My position would be:

• We (should!) pin a specific, lower version of wasm-bindgen, so the issue that we only test with newer deps doesn't apply.
• Any user who needs this feature should already be pinning their own version of wasm-bindgen. As such, I'm happy to say that any breakage resulting from a wasm-bindgen upgrade is the user's responsibility, as they will be explicitly upgrading the external dependency. This is similar to our position with rustc; we only guarantee we work on the rustc we've tested with, and that by upgrading rustc, you're taking on the risk that Rust broke us (but we'll fix any issues caused by new stables when we upgrade Rustc).

To spell it out, I do believe that wasm-bindgen specifically can be an exception to our policy, and so agree with this PR.

That being said, this can't land as-is for the reason explained in my PR comment.

I don't like that js-sys/web-sys have to be included here, but they do unfortunately pin a specific wasm-bindgen version, and likely have synced releases with wasm-bindgen.

[DJMcNab]

I'm not certain that this one is right; we still need to pin an exact version, so as to avoid a benign Cargo.lock bump breaking CI.

(That is, we specifically build this crate for WASM, so it needs to pin the version it uses.

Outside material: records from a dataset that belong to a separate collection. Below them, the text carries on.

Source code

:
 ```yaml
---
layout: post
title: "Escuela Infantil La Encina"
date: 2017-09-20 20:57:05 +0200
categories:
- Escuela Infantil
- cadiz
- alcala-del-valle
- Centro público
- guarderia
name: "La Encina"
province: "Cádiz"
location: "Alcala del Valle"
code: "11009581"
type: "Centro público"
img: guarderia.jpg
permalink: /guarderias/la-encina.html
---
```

The same applies for all the example crates, I believe)

[DJMcNab]

As a piece of evidence here, consider the insane situation that this PR hasn't needed to change the version in the CI file. That's definitely wrong.

[LaurenzV]

We (should!) pin a specific, lower version of wasm-bindgen, so the issue that we only test with newer deps doesn't apply.

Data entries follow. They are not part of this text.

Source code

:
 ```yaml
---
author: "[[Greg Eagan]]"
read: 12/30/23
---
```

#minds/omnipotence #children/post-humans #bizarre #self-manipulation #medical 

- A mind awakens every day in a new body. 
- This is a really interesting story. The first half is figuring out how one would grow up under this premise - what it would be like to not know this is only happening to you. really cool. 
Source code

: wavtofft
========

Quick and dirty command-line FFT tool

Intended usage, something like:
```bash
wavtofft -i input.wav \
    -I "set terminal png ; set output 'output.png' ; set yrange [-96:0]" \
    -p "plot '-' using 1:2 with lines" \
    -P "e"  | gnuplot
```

Am I understanding correctly that you are talking about with_winit specifically, and not for the whole workspace? if so, that makes sense to me, but for Vello Hybrid, the whole point is that clients can choose a version, so there we don't want to pin to a specific version, right?

[DJMcNab]

Yes, we need to pin for examples, but not for the library crates.

[LaurenzV]

Okay so:

• Both, web-demo.yml and with_winit are now pinned to 0.2.114 for wasm-bindgen. In with_winit, I've still chosen to use the workspace version for wasm-bindgen-futures and web-sys, which should be fine because the pin of wasm-bindgen will force the correct version of those anyway, as long as the minimum versions defined in Cargo.toml are not higher than 0.2.114, which they are not. Let me know if you still would prefer explicit versions.
• I have not pinned the versions for the vello_cpu/vello_hybrid examples, since there doesn't seem to be any requirement for that from the CI side as far as I can tell, even though they aren't library crates.

I hope that resolves the concerns that you had!